### Task objective
Look through the lines below, find those with the word "CoreWebElement", and copy them.

### Task data

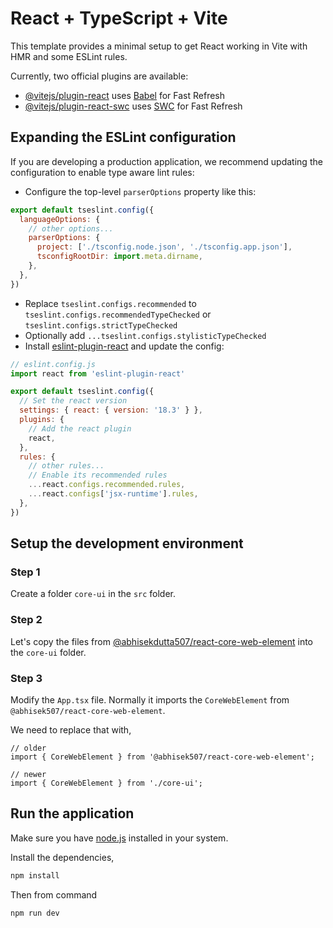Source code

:# React + TypeScript + Vite

This template provides a minimal setup to get React working in Vite with HMR and some ESLint rules.

Currently, two official plugins are available:

- [@vitejs/plugin-react](https://github.com/vitejs/vite-plugin-react/blob/main/packages/plugin-react/README.md) uses [Babel](https://babeljs.io/) for Fast Refresh
- [@vitejs/plugin-react-swc](https://github.com/vitejs/vite-plugin-react-swc) uses [SWC](https://swc.rs/) for Fast Refresh

## Expanding the ESLint configuration

If you are developing a production application, we recommend updating the configuration to enable type aware lint rules:

- Configure the top-level `parserOptions` property like this:

```js
export default tseslint.config({
  languageOptions: {
    // other options...
    parserOptions: {
      project: ['./tsconfig.node.json', './tsconfig.app.json'],
      tsconfigRootDir: import.meta.dirname,
    },
  },
})
```

- Replace `tseslint.configs.recommended` to `tseslint.configs.recommendedTypeChecked` or `tseslint.configs.strictTypeChecked`
- Optionally add `...tseslint.configs.stylisticTypeChecked`
- Install [eslint-plugin-react](https://github.com/jsx-eslint/eslint-plugin-react) and update the config:

```js
// eslint.config.js
import react from 'eslint-plugin-react'

export default tseslint.config({
  // Set the react version
  settings: { react: { version: '18.3' } },
  plugins: {
    // Add the react plugin
    react,
  },
  rules: {
    // other rules...
    // Enable its recommended rules
    ...react.configs.recommended.rules,
    ...react.configs['jsx-runtime'].rules,
  },
})
```

## Setup the development environment

### Step 1

Create a folder `core-ui` in the `src` folder.

### Step 2

Let's copy the files from [@abhisekdutta507/react-core-web-element](https://github.com/abhisekdutta507/react-core-web-element/tree/main/src) into the `core-ui` folder.

### Step 3

Modify the `App.tsx` file. Normally it imports the `CoreWebElement` from `@abhisek507/react-core-web-element`.

We need to replace that with,

```tsx
// older
import { CoreWebElement } from '@abhisek507/react-core-web-element';

// newer
import { CoreWebElement } from './core-ui';
```

## Run the application

Make sure you have [node.js](https://nodejs.org/en) installed in your system.

Install the dependencies,

```sh
npm install
```

Then from command

```sh
npm run dev
```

### Task output
Modify the `App.tsx` file. Normally it imports the `CoreWebElement` from `@abhisek507/react-core-web-element`.
import { CoreWebElement } from '@abhisek507/react-core-web-element';
import { CoreWebElement } from './core-ui';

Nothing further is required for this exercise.